# Requirement
This exercise calls for every line of the data below with the string "doGet" in it.

--- Supplied material Enclosed Below ---

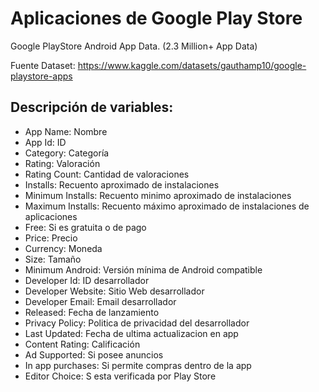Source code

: # Aplicaciones de Google Play Store

Google PlayStore Android App Data. (2.3 Million+ App Data)

Fuente Dataset: https://www.kaggle.com/datasets/gauthamp10/google-playstore-apps

## Descripción de variables:
* App Name: Nombre
* App Id: ID
* Category: Categoría
* Rating: Valoración
* Rating Count: Cantidad de valoraciones
* Installs: Recuento aproximado de instalaciones
* Minimum Installs: Recuento minimo aproximado de instalaciones 
* Maximum Installs: Recuento máximo aproximado de instalaciones de aplicaciones
* Free: Si es gratuita o de pago
* Price: Precio
* Currency: Moneda
* Size: Tamaño
* Minimum Android: Versión mínima de Android compatible
* Developer Id: ID desarrollador
* Developer Website: Sitio Web desarrollador
* Developer Email: Email desarrollador
* Released: Fecha de lanzamiento
* Privacy Policy: Politica de privacidad del desarrollador
* Last Updated: Fecha de ultima actualizacion en app
* Content Rating: Calificación
* Ad Supported: Si posee anuncios
* In app purchases: Si permite compras dentro de la app
* Editor Choice: S esta verificada por Play Store
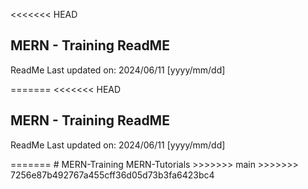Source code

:<<<<<<< HEAD
<h2>MERN - Training ReadME</h2>
<p>ReadMe Last updated on: 2024/06/11 [yyyy/mm/dd]</p>
=======
<<<<<<< HEAD
<h2>MERN - Training ReadME</h2>
<p>ReadMe Last updated on: 2024/06/11 [yyyy/mm/dd]</p>
=======
# MERN-Training
MERN-Tutorials
>>>>>>> main
>>>>>>> 7256e87b492767a455cff36d05d73b3fa6423bc4
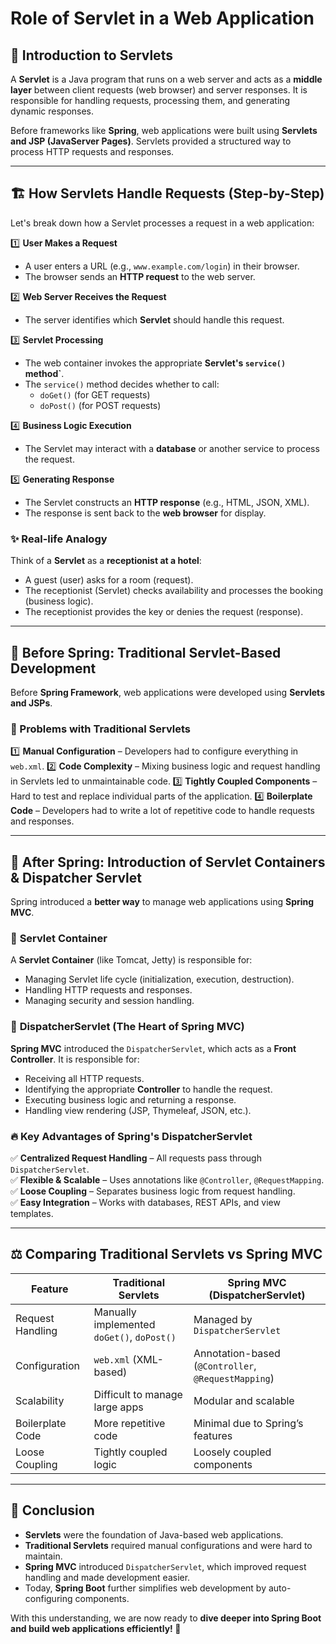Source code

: # Role of Servlet in a Web Application

## 📌 Introduction to Servlets
A **Servlet** is a Java program that runs on a web server and acts as a **middle layer** between client requests (web browser) and server responses. It is responsible for handling requests, processing them, and generating dynamic responses.

Before frameworks like **Spring**, web applications were built using **Servlets and JSP (JavaServer Pages)**. Servlets provided a structured way to process HTTP requests and responses.

---

## 🏗️ How Servlets Handle Requests (Step-by-Step)
Let's break down how a Servlet processes a request in a web application:

1️⃣ **User Makes a Request**  
   - A user enters a URL (e.g., `www.example.com/login`) in their browser.
   - The browser sends an **HTTP request** to the web server.

2️⃣ **Web Server Receives the Request**  
   - The server identifies which **Servlet** should handle this request.

3️⃣ **Servlet Processing**  
   - The web container invokes the appropriate **Servlet's `service()` method`**.
   - The `service()` method decides whether to call:
     - `doGet()` (for GET requests)
     - `doPost()` (for POST requests)

4️⃣ **Business Logic Execution**  
   - The Servlet may interact with a **database** or another service to process the request.

5️⃣ **Generating Response**  
   - The Servlet constructs an **HTTP response** (e.g., HTML, JSON, XML).
   - The response is sent back to the **web browser** for display.

### ✨ Real-life Analogy
Think of a **Servlet** as a **receptionist at a hotel**:
- A guest (user) asks for a room (request).
- The receptionist (Servlet) checks availability and processes the booking (business logic).
- The receptionist provides the key or denies the request (response).

---

## 🚦 Before Spring: Traditional Servlet-Based Development
Before **Spring Framework**, web applications were developed using **Servlets and JSPs**.

### 🛑 Problems with Traditional Servlets
1️⃣ **Manual Configuration** – Developers had to configure everything in `web.xml`.
2️⃣ **Code Complexity** – Mixing business logic and request handling in Servlets led to unmaintainable code.
3️⃣ **Tightly Coupled Components** – Hard to test and replace individual parts of the application.
4️⃣ **Boilerplate Code** – Developers had to write a lot of repetitive code to handle requests and responses.

---

## 🚀 After Spring: Introduction of Servlet Containers & Dispatcher Servlet
Spring introduced a **better way** to manage web applications using **Spring MVC**.

### 🔹 **Servlet Container**
A **Servlet Container** (like Tomcat, Jetty) is responsible for:
- Managing Servlet life cycle (initialization, execution, destruction).
- Handling HTTP requests and responses.
- Managing security and session handling.

### 🔹 **DispatcherServlet (The Heart of Spring MVC)**
**Spring MVC** introduced the `DispatcherServlet`, which acts as a **Front Controller**.
It is responsible for:
- Receiving all HTTP requests.
- Identifying the appropriate **Controller** to handle the request.
- Executing business logic and returning a response.
- Handling view rendering (JSP, Thymeleaf, JSON, etc.).

### 🔥 Key Advantages of Spring's DispatcherServlet
✅ **Centralized Request Handling** – All requests pass through `DispatcherServlet`.  
✅ **Flexible & Scalable** – Uses annotations like `@Controller`, `@RequestMapping`.  
✅ **Loose Coupling** – Separates business logic from request handling.  
✅ **Easy Integration** – Works with databases, REST APIs, and view templates.  

---

## ⚖️ Comparing Traditional Servlets vs Spring MVC
| Feature | Traditional Servlets | Spring MVC (DispatcherServlet) |
|---------|----------------------|--------------------------------|
| Request Handling | Manually implemented `doGet()`, `doPost()` | Managed by `DispatcherServlet` |
| Configuration | `web.xml` (XML-based) | Annotation-based (`@Controller`, `@RequestMapping`) |
| Scalability | Difficult to manage large apps | Modular and scalable |
| Boilerplate Code | More repetitive code | Minimal due to Spring’s features |
| Loose Coupling | Tightly coupled logic | Loosely coupled components |

---

## 🎯 Conclusion
- **Servlets** were the foundation of Java-based web applications.
- **Traditional Servlets** required manual configurations and were hard to maintain.
- **Spring MVC** introduced `DispatcherServlet`, which improved request handling and made development easier.
- Today, **Spring Boot** further simplifies web development by auto-configuring components.

With this understanding, we are now ready to **dive deeper into Spring Boot and build web applications efficiently! 🚀**

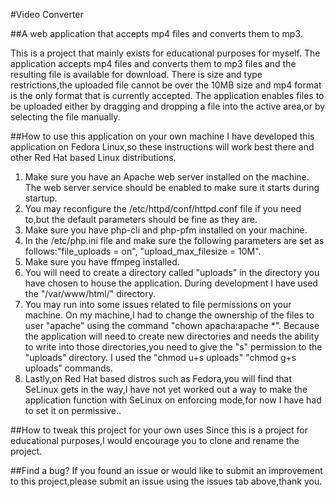 #Video Converter 

##A web application that accepts mp4 files and converts them to mp3.

This is a project that mainly exists for educational purposes for myself. The application accepts mp4 files and converts them to mp3 files and the resulting file is available for download. There is size and type restrictions,the uploaded file cannot be over the 10MB size and mp4 format is the only format that is currently accepted. The application enables files to be uploaded either by dragging and dropping a file into the active area,or by selecting the file manually. 

##How to use this application on your own machine
I have developed this application on Fedora Linux,so these instructions will work best there and other Red Hat based Linux distributions. 

1. Make sure you have an Apache web server installed on the machine. The web server service should be enabled to make sure it starts during startup.
2. You may reconfigure the /etc/httpd/conf/httpd.conf file if you need to,but the default parameters should be fine as they are.
3. Make sure you have php-cli and php-pfm installed on your machine.
4. In the /etc/php.ini file and make sure the following parameters are set as follows:"file_uploads = on", "upload_max_filesize = 10M".
5. Make sure you have ffmpeg installed.
6. You will need to create a directory called "uploads" in the directory you have chosen to house the application. During development I have used the "/var/www/html/" directory.
7. You may run into some issues related to file permissions on your machine. On my machine,I had to change the ownership of the files to user "apache" using the command "chown apacha:apache *". Because the application will need to create new directories and needs the ability to write into those directories,you need to give the "s" permission to the "uploads" directory. I used the "chmod u+s uploads" "chmod g+s uploads" commands.
8. Lastly,on Red Hat based distros such as Fedora,you will find that SeLinux gets in the way,I have not yet worked out a way to make the application function with SeLinux on enforcing mode,for now I have had to set it on permissive..

##How to tweak this project for your own uses
Since this is a project for educational purposes,I would encourage you to clone and rename the project.

##Find a bug?
If you found an issue or would like to submit an improvement to this project,please submit an issue using the issues tab above,thank you.








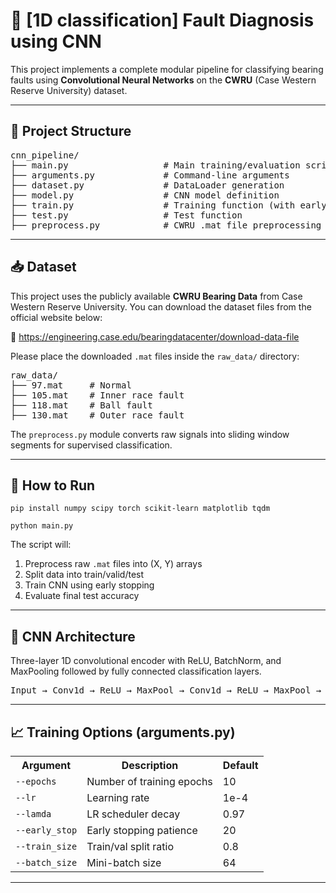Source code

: <h1>🔧 [1D classification] Fault Diagnosis using CNN</h1>

<p>This project implements a complete modular pipeline for classifying bearing faults using <strong>Convolutional Neural Networks</strong> on the <strong>CWRU</strong> (Case Western Reserve University) dataset.</p>

<hr/>

<h2>📁 Project Structure</h2>

<pre>
cnn_pipeline/
├── main.py                  # Main training/evaluation script
├── arguments.py             # Command-line arguments
├── dataset.py               # DataLoader generation
├── model.py                 # CNN model definition
├── train.py                 # Training function (with early stopping)
├── test.py                  # Test function
├── preprocess.py            # CWRU .mat file preprocessing
</pre>

<hr/>

<h2>📥 Dataset</h2>

<p>
This project uses the publicly available <strong>CWRU Bearing Data</strong> from Case Western Reserve University.
You can download the dataset files from the official website below:
</p>

<p>
🔗 <a href="https://engineering.case.edu/bearingdatacenter/download-data-file" target="_blank">
https://engineering.case.edu/bearingdatacenter/download-data-file
</a>
</p>

<p>
Please place the downloaded <code>.mat</code> files inside the <code>raw_data/</code> directory:
</p>

<pre>
raw_data/
├── 97.mat     # Normal
├── 105.mat    # Inner race fault
├── 118.mat    # Ball fault
├── 130.mat    # Outer race fault
</pre>

<p>The <code>preprocess.py</code> module converts raw signals into sliding window segments for supervised classification.</p>

<hr/>

<h2>🚀 How to Run</h2>

<pre><code>pip install numpy scipy torch scikit-learn matplotlib tqdm</code></pre>

<pre><code>python main.py</code></pre>

<p>The script will:</p>
<ol>
  <li>Preprocess raw <code>.mat</code> files into (X, Y) arrays</li>
  <li>Split data into train/valid/test</li>
  <li>Train CNN using early stopping</li>
  <li>Evaluate final test accuracy</li>
</ol>

<hr/>

<h2>🧠 CNN Architecture</h2>

<p>Three-layer 1D convolutional encoder with ReLU, BatchNorm, and MaxPooling followed by fully connected classification layers.</p>

<pre>
Input → Conv1d → ReLU → MaxPool → Conv1d → ReLU → MaxPool → Conv1d → Flatten → FC → FC → Output
</pre>

<hr/>

<h2>📈 Training Options (arguments.py)</h2>

<table>
  <tr><th>Argument</th><th>Description</th><th>Default</th></tr>
  <tr><td><code>--epochs</code></td><td>Number of training epochs</td><td>10</td></tr>
  <tr><td><code>--lr</code></td><td>Learning rate</td><td>1e-4</td></tr>
  <tr><td><code>--lamda</code></td><td>LR scheduler decay</td><td>0.97</td></tr>
  <tr><td><code>--early_stop</code></td><td>Early stopping patience</td><td>20</td></tr>
  <tr><td><code>--train_size</code></td><td>Train/val split ratio</td><td>0.8</td></tr>
  <tr><td><code>--batch_size</code></td><td>Mini-batch size</td><td>64</td></tr>
</table>

<hr/>

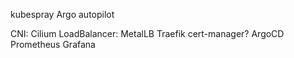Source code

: kubespray
Argo autopilot

CNI: Cilium
LoadBalancer: MetalLB
Traefik
cert-manager?
ArgoCD
Prometheus
Grafana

--- End of Enclosed Supplied material ---

# Result of this task
     - `doGet()` (for GET requests)
| Request Handling | Manually implemented `doGet()`, `doPost()` | Managed by `DispatcherServlet` |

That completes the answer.